PROBLEM.
Please tally the lines of the records that contain "quad" and send back only the total.

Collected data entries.
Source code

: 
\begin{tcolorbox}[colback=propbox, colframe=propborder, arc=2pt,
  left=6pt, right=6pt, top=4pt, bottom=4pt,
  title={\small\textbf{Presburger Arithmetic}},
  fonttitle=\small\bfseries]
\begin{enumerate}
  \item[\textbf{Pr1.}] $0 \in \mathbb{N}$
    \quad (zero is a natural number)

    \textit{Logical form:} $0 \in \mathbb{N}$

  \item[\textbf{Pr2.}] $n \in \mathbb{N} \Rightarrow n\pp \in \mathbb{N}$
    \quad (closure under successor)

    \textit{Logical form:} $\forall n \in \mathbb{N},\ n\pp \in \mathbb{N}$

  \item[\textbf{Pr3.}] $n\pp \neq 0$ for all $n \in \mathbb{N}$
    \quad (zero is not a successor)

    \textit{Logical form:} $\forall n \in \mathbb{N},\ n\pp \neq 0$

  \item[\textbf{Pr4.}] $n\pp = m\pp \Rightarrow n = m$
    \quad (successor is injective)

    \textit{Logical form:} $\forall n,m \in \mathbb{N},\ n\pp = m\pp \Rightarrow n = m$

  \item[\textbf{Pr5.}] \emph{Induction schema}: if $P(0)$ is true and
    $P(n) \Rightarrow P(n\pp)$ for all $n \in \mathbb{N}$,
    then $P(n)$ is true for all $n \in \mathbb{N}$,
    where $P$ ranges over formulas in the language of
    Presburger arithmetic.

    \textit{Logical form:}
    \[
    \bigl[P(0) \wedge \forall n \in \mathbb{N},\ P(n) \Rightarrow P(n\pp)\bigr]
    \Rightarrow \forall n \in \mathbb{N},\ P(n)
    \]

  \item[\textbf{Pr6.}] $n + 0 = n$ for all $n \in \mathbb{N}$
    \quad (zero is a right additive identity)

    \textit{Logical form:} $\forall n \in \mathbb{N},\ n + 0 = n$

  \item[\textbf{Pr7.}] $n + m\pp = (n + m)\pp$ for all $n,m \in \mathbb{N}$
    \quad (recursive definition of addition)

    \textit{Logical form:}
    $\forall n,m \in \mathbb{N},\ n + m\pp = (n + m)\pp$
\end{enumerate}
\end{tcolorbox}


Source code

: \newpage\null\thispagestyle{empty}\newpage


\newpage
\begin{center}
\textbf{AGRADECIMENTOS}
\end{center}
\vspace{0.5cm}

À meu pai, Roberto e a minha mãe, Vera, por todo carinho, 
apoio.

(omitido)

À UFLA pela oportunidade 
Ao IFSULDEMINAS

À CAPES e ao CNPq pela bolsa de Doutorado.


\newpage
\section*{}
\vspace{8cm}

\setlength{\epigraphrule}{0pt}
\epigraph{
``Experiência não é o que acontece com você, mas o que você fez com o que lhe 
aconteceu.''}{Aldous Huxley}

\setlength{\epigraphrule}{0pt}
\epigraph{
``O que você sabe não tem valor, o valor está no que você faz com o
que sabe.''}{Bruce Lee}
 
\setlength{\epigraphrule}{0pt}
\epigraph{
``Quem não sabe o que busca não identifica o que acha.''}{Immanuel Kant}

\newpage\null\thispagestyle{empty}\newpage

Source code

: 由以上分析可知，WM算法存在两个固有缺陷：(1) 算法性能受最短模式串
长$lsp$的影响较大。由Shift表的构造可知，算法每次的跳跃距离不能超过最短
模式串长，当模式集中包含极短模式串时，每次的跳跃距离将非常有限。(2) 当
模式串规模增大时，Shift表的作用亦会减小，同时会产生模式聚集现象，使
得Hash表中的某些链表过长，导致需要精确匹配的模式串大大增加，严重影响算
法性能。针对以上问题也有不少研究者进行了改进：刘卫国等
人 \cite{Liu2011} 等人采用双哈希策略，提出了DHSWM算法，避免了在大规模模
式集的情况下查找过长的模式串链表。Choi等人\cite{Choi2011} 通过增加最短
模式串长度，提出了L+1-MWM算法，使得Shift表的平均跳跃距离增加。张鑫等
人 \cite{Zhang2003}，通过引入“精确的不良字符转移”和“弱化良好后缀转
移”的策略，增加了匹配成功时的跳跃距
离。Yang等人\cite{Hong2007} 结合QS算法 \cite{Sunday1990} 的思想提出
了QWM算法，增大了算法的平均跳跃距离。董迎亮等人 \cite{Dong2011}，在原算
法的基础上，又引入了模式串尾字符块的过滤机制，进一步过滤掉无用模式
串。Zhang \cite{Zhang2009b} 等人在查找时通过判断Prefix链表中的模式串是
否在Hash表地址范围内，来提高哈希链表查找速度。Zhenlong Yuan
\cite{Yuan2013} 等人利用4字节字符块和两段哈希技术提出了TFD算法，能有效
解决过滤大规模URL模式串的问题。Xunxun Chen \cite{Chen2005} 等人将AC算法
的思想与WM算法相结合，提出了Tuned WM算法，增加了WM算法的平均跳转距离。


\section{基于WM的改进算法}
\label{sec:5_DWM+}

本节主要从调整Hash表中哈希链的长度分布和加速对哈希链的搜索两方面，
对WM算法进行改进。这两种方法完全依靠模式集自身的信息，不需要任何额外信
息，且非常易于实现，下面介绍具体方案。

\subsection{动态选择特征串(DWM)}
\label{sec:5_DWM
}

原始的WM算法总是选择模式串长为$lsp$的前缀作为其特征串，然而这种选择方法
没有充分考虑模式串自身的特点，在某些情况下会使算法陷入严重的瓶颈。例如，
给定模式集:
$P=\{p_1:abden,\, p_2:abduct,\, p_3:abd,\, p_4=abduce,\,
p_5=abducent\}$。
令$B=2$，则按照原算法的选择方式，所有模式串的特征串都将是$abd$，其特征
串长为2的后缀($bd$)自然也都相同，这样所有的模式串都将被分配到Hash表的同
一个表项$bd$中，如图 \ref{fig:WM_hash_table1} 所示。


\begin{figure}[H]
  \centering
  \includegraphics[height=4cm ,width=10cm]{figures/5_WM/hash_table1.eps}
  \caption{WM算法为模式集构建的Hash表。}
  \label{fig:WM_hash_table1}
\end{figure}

OUTPUT FOR THIS TASK.
6